I calculated our recent tx record as around .25 tx/sec.  About one millionth of the above scenario.  So, absent significant optimization development, a very simplistic back-of-the-envelope (and in many cases, wrong) calc about the resources needed to meet the aforementioned target is to multiply the current need by a million. 

A suggested solution was that most transactions would happen in bank-like entities offloading the block chain work.  That's fine, but it is NOT Bitcoin, and not unlike a lot of the solutions that I use and distrust today.

A pretty much universal suggestion is to rely on resources which are accessible currently mainly to large entities (network bandwidth, 'supernode' clustering, etc.)  Moore's law is also commonly suggested.  I, seemingly alone, have limited confidence that such resources would remain widely available to support the Bitcoin network if there were a strong incentive for TPTB to wish them not to be.

Lastly, various people (including myself) would hope that the infrastructure required to operate a (large) Bitcoin network would be at least tolerated and protected by enough governments around the world to keep the system going.  My concern here is that 'hope' is not a very reliable strategy and I could see many scenarios where this would not likely happen.

If there is a rapid loss of confidence in various world currencies, I could see the demands on Bitcoin growing quite rapidly.  The bip16/bip17 struggles indicate to me that the rather significant development work needed to optimize along the various theorized paths would not be especially rapid and/or reliable.

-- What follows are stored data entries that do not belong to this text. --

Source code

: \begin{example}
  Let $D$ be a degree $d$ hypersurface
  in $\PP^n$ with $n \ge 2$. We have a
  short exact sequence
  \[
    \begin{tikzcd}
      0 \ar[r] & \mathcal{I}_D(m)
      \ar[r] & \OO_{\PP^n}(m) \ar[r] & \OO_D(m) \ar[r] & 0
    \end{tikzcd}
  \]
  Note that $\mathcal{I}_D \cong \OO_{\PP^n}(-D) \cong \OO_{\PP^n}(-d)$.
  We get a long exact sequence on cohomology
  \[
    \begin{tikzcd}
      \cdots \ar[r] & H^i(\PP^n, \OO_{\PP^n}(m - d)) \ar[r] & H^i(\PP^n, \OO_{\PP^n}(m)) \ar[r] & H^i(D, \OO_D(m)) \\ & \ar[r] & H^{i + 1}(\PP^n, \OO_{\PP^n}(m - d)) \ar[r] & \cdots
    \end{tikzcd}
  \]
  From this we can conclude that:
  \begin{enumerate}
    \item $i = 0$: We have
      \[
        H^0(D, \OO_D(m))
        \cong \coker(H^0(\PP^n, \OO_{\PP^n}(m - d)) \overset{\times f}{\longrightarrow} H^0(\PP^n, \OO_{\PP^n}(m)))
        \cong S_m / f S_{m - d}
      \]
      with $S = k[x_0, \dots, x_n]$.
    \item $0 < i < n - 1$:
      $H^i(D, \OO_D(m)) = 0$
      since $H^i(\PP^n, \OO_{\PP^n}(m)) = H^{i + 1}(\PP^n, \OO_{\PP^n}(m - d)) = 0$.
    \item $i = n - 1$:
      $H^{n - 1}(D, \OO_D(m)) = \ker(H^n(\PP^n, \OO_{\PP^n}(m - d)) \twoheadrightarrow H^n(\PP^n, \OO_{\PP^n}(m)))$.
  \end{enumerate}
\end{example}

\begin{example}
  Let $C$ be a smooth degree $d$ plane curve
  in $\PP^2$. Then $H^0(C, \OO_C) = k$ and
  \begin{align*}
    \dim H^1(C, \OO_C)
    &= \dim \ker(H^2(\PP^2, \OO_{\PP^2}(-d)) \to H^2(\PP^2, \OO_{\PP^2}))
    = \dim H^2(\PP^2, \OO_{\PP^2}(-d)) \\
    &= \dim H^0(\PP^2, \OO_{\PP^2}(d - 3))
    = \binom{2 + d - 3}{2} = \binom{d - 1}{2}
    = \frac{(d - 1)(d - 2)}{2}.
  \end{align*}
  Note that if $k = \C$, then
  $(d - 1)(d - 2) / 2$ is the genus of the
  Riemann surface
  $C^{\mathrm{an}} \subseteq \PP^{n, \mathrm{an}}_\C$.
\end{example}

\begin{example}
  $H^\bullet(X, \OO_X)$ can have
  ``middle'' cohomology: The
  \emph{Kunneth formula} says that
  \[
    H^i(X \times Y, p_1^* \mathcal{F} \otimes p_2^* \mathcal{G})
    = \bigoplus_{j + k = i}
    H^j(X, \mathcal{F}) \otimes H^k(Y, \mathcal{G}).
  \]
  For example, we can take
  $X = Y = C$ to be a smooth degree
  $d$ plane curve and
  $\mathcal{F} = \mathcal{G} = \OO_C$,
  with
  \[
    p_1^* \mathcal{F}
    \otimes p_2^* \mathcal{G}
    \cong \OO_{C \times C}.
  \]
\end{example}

I suggest to the development team putting some thought into how to discourage users rather than how encourage them.  I sense that to this point the focus has been on the latter.  Similarly, it might be worthwhile to focus some efforts on how to make it more likely that various kinds of failures are likely transient and not be misconstrued as terminal failures of the whole concept of Bitcoin itself (unless, of course, they are.)